Jakarta (ANTARA News) - Mantan Ketua Umum Pimpinan Pusat Muhammadiyah, Din Syamsuddin, mengatakan, Islam di Indonesia memiliki watak berbeda dengan Islam di negara-negara lain, termasuk Timur Tengah, disebabkan cara masuk Islam di Nusantara berlangsung secara damai.

"Latar sosial-budaya masyarakat Indonesia juga cinta damai, sehingga Islam di Indonesia berbeda," kata dia, di Jakarta, Kamis.

Saat berbicara di Markas Sasakawa Peace Foundation, Tokyo, Jepang, dia berpendapat atas dasar perkembangan Islam di Indonesia itu membuat Islam di Tanah Air berwatak damai, moderat, inklusif, toleran dan antikekerasan.
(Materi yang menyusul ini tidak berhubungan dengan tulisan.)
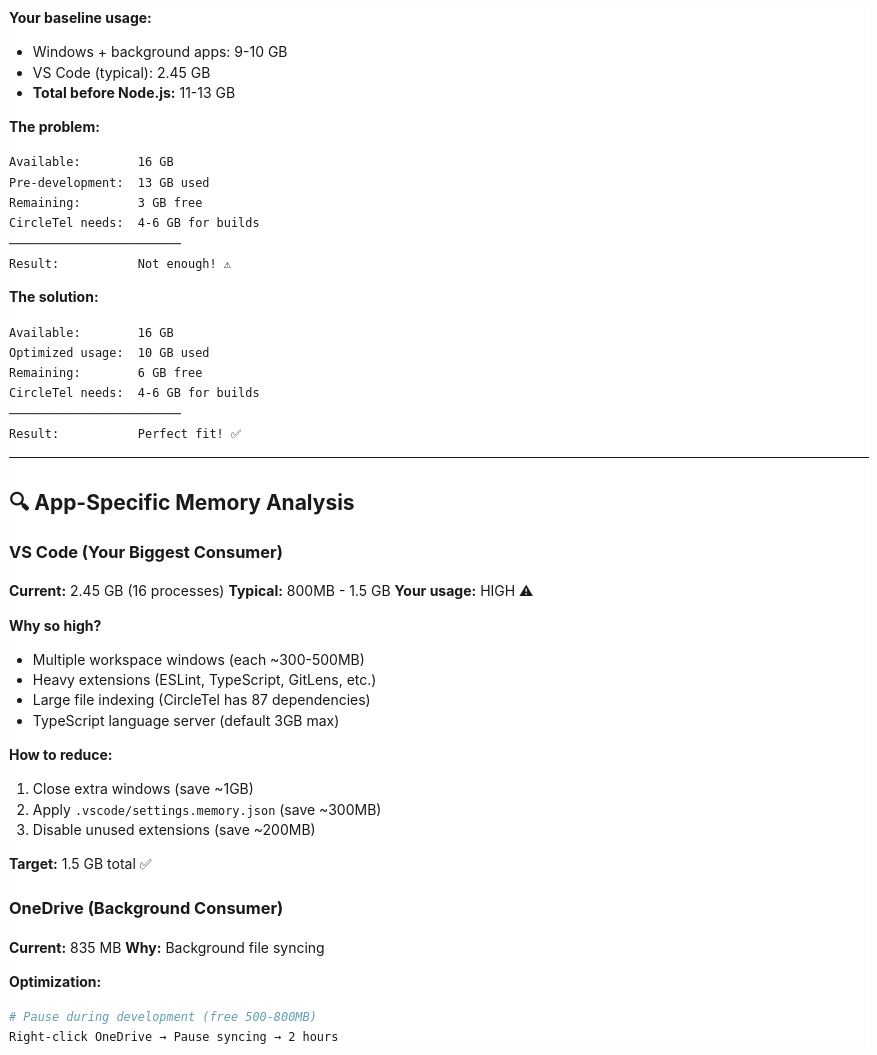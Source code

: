 **Your baseline usage:**
- Windows + background apps: 9-10 GB
- VS Code (typical): 2.45 GB
- **Total before Node.js:** 11-13 GB

**The problem:**
```
Available:        16 GB
Pre-development:  13 GB used
Remaining:        3 GB free
CircleTel needs:  4-6 GB for builds
────────────────────────
Result:           Not enough! ⚠️
```

**The solution:**
```
Available:        16 GB
Optimized usage:  10 GB used
Remaining:        6 GB free
CircleTel needs:  4-6 GB for builds
────────────────────────
Result:           Perfect fit! ✅
```

---

## 🔍 App-Specific Memory Analysis

### VS Code (Your Biggest Consumer)

**Current:** 2.45 GB (16 processes)
**Typical:** 800MB - 1.5 GB
**Your usage:** HIGH ⚠️

**Why so high?**
- Multiple workspace windows (each ~300-500MB)
- Heavy extensions (ESLint, TypeScript, GitLens, etc.)
- Large file indexing (CircleTel has 87 dependencies)
- TypeScript language server (default 3GB max)

**How to reduce:**
1. Close extra windows (save ~1GB)
2. Apply `.vscode/settings.memory.json` (save ~300MB)
3. Disable unused extensions (save ~200MB)

**Target:** 1.5 GB total ✅

### OneDrive (Background Consumer)

**Current:** 835 MB
**Why:** Background file syncing

**Optimization:**
```bash
# Pause during development (free 500-800MB)
Right-click OneDrive → Pause syncing → 2 hours
```
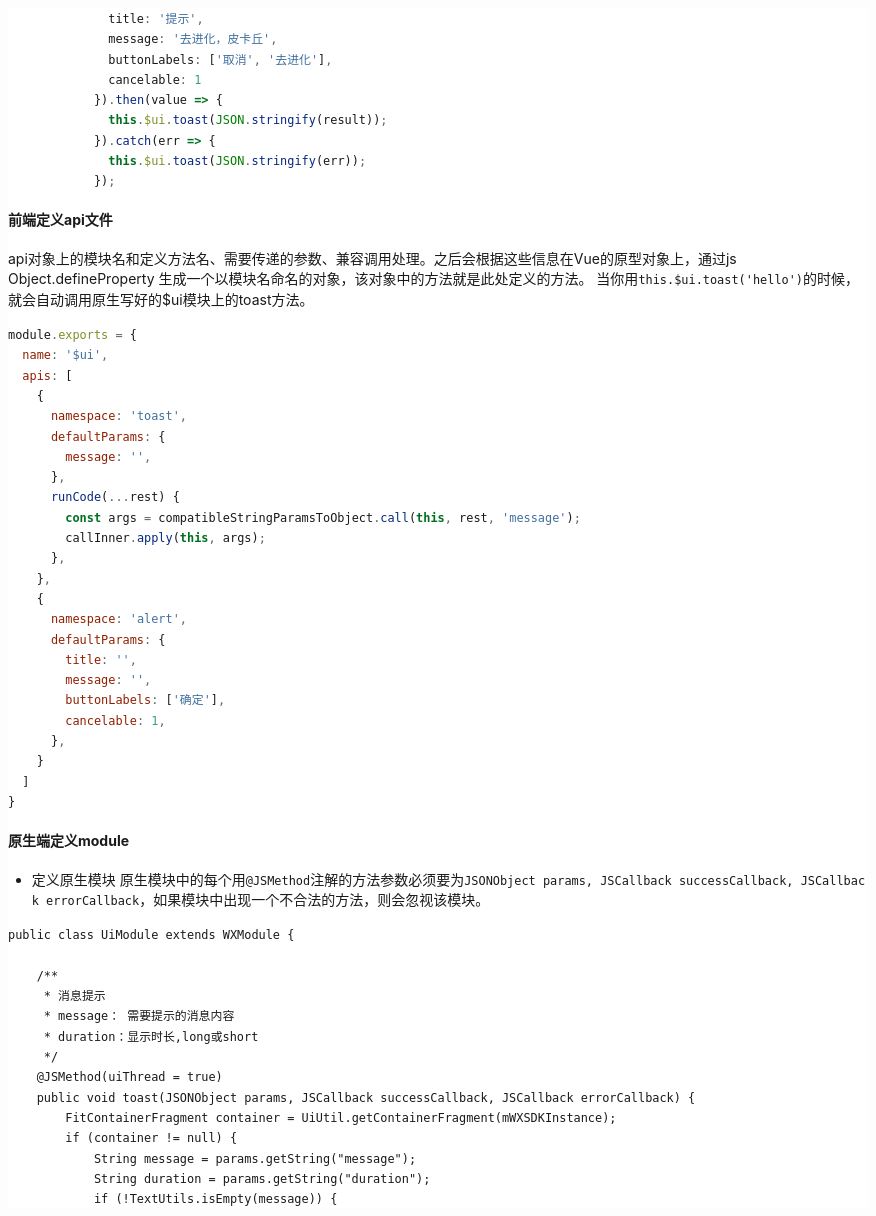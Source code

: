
 ```javascript
              title: '提示',
              message: '去进化，皮卡丘',
              buttonLabels: ['取消', '去进化'],
              cancelable: 1
            }).then(value => {
              this.$ui.toast(JSON.stringify(result));
            }).catch(err => {
              this.$ui.toast(JSON.stringify(err));
            });
```

#### 前端定义api文件

api对象上的模块名和定义方法名、需要传递的参数、兼容调用处理。之后会根据这些信息在Vue的原型对象上，通过js Object.defineProperty
生成一个以模块名命名的对象，该对象中的方法就是此处定义的方法。
当你用`this.$ui.toast('hello')`的时候，就会自动调用原生写好的$ui模块上的toast方法。

```javascript
module.exports = {
  name: '$ui',
  apis: [
    {
      namespace: 'toast',
      defaultParams: {
        message: '',
      },
      runCode(...rest) {
        const args = compatibleStringParamsToObject.call(this, rest, 'message');
        callInner.apply(this, args);
      },
    },
    {
      namespace: 'alert',
      defaultParams: {
        title: '',
        message: '',
        buttonLabels: ['确定'],
        cancelable: 1,
      },
    }
  ]
}
```

#### 原生端定义module

* 定义原生模块
原生模块中的每个用`@JSMethod`注解的方法参数必须要为`JSONObject params, JSCallback successCallback, JSCallback errorCallback`，如果模块中出现一个不合法的方法，则会忽视该模块。

```
public class UiModule extends WXModule {

    /**
     * 消息提示
     * message： 需要提示的消息内容
     * duration：显示时长,long或short
     */
    @JSMethod(uiThread = true)
    public void toast(JSONObject params, JSCallback successCallback, JSCallback errorCallback) {
        FitContainerFragment container = UiUtil.getContainerFragment(mWXSDKInstance);
        if (container != null) {
            String message = params.getString("message");
            String duration = params.getString("duration");
            if (!TextUtils.isEmpty(message)) {
```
"Watak ini dianut mayoritas mutlak umat Islam dan telah berlansung berabad lamanya. Maka hampir dapat dikatakan, sejak dulu tidak ada ketegangan dan pertentangan serius antara Muslim dengan pemeluk agama lain dan juga antara sesama Muslim. Indonesia sejak dikenal sebagai model kerukunan hidup, baik antarumat beragama maupun intraumat agama," katanya.

Namun akhir-akhir ini, lanjut dia, suasana demikian sedikit berubah dengan adanya ketegangan bahkan konflik antarkelompok umat beragama, khsususnya antara kelompok Muslim dan Kristiani, seperti terjadi terakhir di Tolikara, Singkil, dan Manokwari.
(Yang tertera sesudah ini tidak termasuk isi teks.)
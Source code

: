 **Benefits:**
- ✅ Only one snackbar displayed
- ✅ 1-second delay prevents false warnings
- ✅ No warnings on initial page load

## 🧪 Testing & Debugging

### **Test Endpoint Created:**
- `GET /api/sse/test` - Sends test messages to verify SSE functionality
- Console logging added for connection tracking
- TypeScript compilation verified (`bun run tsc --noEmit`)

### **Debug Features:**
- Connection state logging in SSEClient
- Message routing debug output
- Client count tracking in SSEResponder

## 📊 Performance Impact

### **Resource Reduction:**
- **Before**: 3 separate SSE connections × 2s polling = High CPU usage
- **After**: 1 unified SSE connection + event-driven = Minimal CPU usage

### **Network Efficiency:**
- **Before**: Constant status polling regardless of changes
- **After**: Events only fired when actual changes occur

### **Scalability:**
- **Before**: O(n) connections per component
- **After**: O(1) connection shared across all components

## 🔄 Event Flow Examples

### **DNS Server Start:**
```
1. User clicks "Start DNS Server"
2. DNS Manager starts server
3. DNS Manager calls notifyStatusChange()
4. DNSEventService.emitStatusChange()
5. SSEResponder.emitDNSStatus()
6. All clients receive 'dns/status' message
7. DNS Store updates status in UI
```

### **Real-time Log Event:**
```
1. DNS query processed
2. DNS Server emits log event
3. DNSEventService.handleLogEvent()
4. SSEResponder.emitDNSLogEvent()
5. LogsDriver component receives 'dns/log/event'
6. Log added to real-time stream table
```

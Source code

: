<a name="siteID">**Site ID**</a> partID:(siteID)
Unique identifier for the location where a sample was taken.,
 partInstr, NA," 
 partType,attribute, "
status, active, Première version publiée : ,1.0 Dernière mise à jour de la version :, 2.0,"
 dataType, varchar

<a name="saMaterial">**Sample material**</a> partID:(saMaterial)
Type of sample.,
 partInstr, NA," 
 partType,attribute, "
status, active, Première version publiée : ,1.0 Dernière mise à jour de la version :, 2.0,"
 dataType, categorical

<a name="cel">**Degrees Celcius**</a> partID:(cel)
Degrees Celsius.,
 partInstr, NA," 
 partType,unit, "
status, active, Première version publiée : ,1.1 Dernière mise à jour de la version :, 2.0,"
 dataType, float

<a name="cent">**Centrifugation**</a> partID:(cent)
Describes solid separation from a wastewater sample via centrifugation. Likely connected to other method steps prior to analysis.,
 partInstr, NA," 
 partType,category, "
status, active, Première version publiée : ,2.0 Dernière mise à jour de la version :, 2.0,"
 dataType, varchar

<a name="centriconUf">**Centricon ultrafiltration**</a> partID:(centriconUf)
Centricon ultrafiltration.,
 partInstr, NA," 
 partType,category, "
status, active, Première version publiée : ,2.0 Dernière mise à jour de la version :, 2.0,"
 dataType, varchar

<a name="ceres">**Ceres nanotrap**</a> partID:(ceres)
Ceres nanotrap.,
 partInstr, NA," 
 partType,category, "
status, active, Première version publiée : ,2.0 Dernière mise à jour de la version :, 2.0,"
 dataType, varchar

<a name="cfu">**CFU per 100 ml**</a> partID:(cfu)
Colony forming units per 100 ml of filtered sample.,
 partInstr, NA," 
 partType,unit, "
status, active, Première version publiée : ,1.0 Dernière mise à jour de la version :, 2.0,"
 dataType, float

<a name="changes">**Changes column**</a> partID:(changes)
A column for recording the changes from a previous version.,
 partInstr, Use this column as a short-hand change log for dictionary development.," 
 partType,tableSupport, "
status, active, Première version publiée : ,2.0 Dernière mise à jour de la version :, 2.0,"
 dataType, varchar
Menurut Syamsuddin, hal itu disebabkan bergesernya tata nilai yang dianut sebagian masyarakat Indonesia yang sejalan dengan modernisasi, globalisasi dan liberalisasi yang melanda Indonesia sejak dua dasawarsa terakhir.

Dalam kaitan ini, kata Syamsuddin, radikalisme keagamaan di Indonesia didorong faktor keagamaan dan faktor-faktor nonagama.
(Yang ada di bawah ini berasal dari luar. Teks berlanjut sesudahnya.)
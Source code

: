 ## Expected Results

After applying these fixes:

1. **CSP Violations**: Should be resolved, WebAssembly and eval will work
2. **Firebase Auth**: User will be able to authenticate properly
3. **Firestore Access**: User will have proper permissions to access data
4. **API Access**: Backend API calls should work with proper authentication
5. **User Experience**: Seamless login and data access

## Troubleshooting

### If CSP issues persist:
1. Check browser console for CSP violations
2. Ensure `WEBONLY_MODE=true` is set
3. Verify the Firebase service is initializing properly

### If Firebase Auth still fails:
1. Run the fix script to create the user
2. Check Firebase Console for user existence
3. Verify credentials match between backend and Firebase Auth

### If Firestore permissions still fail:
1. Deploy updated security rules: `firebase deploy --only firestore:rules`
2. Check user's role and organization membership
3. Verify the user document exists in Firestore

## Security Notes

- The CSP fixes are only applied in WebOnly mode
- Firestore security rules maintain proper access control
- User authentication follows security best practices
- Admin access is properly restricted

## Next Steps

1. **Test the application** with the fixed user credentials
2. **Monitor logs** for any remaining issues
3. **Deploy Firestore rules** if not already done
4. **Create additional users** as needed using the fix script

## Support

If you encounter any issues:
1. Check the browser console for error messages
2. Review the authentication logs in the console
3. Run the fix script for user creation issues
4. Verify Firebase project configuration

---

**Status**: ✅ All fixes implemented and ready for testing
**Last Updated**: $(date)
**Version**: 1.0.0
Hal pertama yang menjadi sebab adalah, lanjut dia, kecenderungan penganut Islam mengambil bentuk pemahaman yang salah akibat penafsiran sempit teks-teks kitab suci dengan mengabaikan misi utama Islam untuk kerahamatan dan kesemestaan.

Kemudian sebab kedua adalah adanya ketidakadilan sosial, ekonomi dan politik yang sering menjadi faktor picu kekerasan dan sikap radikal, sehingga agama menjadi faktor pembenar sikap tersebut.

Pernyataan dia itu sebagai jawaban atas radikalisme mengatasnamakan Islam, di antaranya NIIS/ISIS.

Menurut dia, ideologi dan perilaku NIIS/ISIS tidak sesuai dengan nilai-nilai Islam yang menekankan kasih sayang dan perdamaian. NIIS/ISIS bukan gerakan Islam, tapi gerakan yang menyalahgunakan Islam untuk tujuan politik.